### RECORDS PROVIDED
------

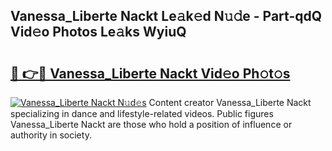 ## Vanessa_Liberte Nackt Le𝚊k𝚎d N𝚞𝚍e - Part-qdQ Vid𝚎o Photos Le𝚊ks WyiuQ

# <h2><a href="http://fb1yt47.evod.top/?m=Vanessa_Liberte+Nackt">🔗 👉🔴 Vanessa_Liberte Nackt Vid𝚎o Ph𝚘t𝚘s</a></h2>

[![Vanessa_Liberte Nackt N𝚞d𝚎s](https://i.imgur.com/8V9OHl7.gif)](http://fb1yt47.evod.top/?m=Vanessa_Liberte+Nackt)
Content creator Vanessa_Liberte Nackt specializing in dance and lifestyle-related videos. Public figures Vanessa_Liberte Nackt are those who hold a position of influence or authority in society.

------

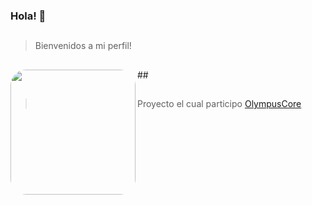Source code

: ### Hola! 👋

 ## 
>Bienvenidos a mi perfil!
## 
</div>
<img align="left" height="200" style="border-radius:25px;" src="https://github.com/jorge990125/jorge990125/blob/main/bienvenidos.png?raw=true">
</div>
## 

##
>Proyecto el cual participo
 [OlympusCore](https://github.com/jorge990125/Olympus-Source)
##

------

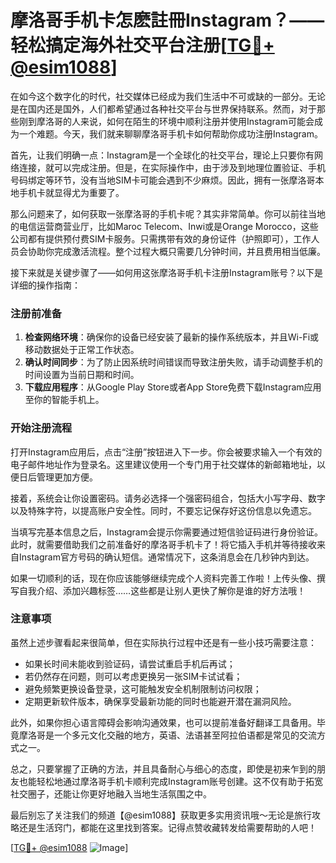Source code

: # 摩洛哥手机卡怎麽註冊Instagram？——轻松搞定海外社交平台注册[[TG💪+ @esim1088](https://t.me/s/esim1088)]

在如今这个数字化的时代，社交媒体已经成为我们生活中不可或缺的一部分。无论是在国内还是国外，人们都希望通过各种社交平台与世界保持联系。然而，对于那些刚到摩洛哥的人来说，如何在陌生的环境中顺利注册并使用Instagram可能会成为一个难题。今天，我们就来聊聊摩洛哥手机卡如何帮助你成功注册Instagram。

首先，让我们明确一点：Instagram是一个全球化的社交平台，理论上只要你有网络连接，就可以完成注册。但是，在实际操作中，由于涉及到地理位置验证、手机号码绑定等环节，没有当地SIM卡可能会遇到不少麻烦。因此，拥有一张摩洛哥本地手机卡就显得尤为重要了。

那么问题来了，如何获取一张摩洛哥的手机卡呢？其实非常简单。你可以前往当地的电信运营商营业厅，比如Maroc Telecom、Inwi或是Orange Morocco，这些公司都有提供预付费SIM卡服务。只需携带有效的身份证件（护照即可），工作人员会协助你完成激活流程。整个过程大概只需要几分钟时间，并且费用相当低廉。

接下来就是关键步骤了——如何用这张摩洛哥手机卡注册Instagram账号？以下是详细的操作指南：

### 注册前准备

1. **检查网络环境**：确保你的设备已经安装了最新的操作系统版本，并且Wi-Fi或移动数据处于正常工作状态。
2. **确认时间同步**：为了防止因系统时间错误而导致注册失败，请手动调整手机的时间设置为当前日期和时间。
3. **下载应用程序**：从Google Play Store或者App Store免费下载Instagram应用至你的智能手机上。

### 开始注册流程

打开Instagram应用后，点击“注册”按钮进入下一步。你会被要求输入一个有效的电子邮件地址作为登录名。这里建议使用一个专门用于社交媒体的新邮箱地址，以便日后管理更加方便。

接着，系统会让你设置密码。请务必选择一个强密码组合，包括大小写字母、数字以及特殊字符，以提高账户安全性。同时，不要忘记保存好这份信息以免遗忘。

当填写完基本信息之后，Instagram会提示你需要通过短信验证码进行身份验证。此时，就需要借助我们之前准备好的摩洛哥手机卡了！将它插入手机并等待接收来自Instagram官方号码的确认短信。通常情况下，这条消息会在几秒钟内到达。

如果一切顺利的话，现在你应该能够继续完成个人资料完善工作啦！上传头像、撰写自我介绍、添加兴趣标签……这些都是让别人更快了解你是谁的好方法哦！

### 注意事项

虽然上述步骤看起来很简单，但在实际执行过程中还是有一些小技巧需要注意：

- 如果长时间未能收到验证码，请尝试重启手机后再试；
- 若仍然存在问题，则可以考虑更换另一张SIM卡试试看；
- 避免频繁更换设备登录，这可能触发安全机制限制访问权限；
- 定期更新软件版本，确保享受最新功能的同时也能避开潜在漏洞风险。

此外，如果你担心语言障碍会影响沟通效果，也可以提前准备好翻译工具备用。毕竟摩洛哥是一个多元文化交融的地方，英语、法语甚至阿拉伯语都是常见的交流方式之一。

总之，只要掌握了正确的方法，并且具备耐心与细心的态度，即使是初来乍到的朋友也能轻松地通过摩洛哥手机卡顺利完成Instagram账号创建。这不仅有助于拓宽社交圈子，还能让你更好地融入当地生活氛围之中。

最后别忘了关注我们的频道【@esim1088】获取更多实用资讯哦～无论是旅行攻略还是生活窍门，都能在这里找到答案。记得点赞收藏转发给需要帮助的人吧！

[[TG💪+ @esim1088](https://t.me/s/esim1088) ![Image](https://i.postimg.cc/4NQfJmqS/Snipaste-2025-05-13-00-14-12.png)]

------

### TASK GOAL
Could you return exactly the stretch of the data above that starts at the line with "虽然上述步骤看起来很简单，但在实际执行过程中还是有一些小技巧需要注意：" and ends at the line with "总之，只要掌握了正确的方法，", both lines included?

### RESPONSE
虽然上述步骤看起来很简单，但在实际执行过程中还是有一些小技巧需要注意：

- 如果长时间未能收到验证码，请尝试重启手机后再试；
- 若仍然存在问题，则可以考虑更换另一张SIM卡试试看；
- 避免频繁更换设备登录，这可能触发安全机制限制访问权限；
- 定期更新软件版本，确保享受最新功能的同时也能避开潜在漏洞风险。

此外，如果你担心语言障碍会影响沟通效果，也可以提前准备好翻译工具备用。毕竟摩洛哥是一个多元文化交融的地方，英语、法语甚至阿拉伯语都是常见的交流方式之一。

总之，只要掌握了正确的方法，并且具备耐心与细心的态度，即使是初来乍到的朋友也能轻松地通过摩洛哥手机卡顺利完成Instagram账号创建。这不仅有助于拓宽社交圈子，还能让你更好地融入当地生活氛围之中。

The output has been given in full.